In this post, we're gonna talk about learning a new language/tech in a much more effective way than the traditional one.

These are some practical things you can start doing to improve your process and get more bang for your learning buck.

You may already know some of those but sometimes I even found things that I know about but haven't been putting into practice.

It's not until I read about these from someone else that gives me a different meaning and makes it much clearer to start thinking about them in a different way.

So, let's get into it!

Find what learning style is more natural to you.

We all have a different combination of our learning styles. One could be the one we've grown up with and another could be developed along the way.

There are 3 major ones we've probably used before.

  • Visual
  • Auditive
  • Kinesthetic

Visual learners are... well, you know, visual. They normally are highly attuned to seeing how things work and how they unfold before they try to do it themselves.

Watching tutorials and seeing other people "do the thing" is most useful when it comes to learning something new.

Auditive learners are akin to hearing things from other sources, whether it be recordings, audiobooks, podcasts, somebody talking about a subject.

They usually forgo other senses to pay attention to what they're hearing.

Kinesthetic learners are all about movement. They are the ones who like doing things with a more "hands-on" approach.

They get into the fray and start doing things even if they haven't done them before or even if they don't know what they are doing just yet.

No idea what I'm doing

For instance, when you're learning some technical material, things get easier when:

  1. Someone explains the ideas to you.
  2. You visualize things and see the whole picture.
  3. You try out something to get a feel for the ideas.

You're not sure whether a word should be spelled "seperate" or "separate". Do you:

  1. See the word in your mind and choose the one that looks best.
  2. Say it out loud.
  3. Write down both versions and compare them.

The game you much rather be playing is:

  1. Pictionary.
  2. Charades.
  3. 20 questions.

Once you have your answers to those questions, you can be more aware of what type of learning comes more naturally to you.
And for the record, the answers to the questions are:

First question.

  1. Auditive
  2. Visual
  3. Kinesthetic

Second and third questions.

  1. Visual
  2. Auditive
  3. Kinesthetic

Develop a curiosity for a particular area

When you are curious about some language or an area of development (e.g. frontend, mobile, cloud, etc), you can follow that curiosity to find more about the subject and have an easier time at learning it.

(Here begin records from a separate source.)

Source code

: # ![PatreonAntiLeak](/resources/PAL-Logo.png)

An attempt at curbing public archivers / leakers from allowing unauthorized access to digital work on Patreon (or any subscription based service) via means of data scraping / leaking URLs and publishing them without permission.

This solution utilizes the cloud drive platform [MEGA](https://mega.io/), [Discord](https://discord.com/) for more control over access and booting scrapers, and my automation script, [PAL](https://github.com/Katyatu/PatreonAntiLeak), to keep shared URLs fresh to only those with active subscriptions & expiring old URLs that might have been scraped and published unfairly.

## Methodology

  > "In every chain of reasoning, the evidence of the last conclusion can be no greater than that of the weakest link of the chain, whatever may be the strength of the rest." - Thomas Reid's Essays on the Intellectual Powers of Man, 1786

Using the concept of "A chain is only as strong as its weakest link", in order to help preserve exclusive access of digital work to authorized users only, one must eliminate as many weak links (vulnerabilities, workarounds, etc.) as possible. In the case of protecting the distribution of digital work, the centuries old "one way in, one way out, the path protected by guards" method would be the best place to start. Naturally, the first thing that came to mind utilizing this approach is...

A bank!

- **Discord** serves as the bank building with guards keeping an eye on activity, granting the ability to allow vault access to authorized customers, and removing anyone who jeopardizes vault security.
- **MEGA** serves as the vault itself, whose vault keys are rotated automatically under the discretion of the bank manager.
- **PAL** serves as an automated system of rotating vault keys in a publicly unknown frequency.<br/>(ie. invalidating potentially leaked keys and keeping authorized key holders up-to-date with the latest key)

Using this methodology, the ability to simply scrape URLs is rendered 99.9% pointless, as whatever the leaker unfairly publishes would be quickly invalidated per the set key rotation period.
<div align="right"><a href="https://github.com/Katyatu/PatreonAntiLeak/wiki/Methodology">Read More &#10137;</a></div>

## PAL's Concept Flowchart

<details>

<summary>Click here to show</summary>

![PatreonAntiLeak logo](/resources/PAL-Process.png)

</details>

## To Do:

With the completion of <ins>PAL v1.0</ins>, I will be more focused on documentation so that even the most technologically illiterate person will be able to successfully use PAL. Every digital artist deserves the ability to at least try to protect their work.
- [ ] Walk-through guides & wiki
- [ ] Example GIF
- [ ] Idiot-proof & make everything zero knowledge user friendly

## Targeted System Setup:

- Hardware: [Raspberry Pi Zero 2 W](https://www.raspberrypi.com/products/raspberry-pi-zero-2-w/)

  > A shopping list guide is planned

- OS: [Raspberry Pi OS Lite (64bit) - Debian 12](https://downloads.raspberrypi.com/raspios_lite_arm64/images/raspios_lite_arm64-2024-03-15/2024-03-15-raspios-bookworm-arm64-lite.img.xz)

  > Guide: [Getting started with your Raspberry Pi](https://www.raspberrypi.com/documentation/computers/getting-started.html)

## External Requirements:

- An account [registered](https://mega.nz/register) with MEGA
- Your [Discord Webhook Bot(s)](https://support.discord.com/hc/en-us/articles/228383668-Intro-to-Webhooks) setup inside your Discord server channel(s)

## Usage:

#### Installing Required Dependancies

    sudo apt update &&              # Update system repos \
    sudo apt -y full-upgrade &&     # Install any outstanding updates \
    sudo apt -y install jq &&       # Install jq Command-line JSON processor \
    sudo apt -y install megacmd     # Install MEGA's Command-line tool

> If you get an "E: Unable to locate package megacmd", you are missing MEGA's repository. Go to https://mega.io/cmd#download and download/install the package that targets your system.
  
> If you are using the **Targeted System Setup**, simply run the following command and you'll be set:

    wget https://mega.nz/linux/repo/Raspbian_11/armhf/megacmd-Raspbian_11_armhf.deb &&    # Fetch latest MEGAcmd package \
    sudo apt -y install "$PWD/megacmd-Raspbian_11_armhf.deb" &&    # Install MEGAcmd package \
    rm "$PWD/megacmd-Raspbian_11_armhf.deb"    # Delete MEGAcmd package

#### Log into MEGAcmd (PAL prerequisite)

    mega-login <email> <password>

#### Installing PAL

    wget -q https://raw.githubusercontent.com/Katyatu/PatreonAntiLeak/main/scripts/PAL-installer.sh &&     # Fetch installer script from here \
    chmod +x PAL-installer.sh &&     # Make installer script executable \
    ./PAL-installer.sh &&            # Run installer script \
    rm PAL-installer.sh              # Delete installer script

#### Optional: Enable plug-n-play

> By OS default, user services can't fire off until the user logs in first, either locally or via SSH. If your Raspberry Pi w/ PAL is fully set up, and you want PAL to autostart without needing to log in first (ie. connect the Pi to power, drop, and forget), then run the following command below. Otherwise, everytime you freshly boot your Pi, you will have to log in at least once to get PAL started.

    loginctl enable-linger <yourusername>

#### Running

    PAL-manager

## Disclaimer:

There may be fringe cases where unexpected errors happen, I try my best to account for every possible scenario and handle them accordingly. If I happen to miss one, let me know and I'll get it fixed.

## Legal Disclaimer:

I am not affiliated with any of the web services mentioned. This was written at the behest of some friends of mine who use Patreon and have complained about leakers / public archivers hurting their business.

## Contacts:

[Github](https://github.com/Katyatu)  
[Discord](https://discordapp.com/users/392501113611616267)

You will find resources that are more useful for your particular case besides what's often recommended as the "best" way to learn.

Your curiosity can become a very good way to guide your own learning. You no longer would have to sit through "important" material that you only find 20% of it useful.

If, for instance, everyone is recommending 'X' book to learn about a language but you find code written across several pages boring and going back and forth between chapters to understand something more of a chore than a fun hobby, drop that thing and move on.

Long are the days where the only way to acquire knowledge about a topic was by locking ourselves in a library.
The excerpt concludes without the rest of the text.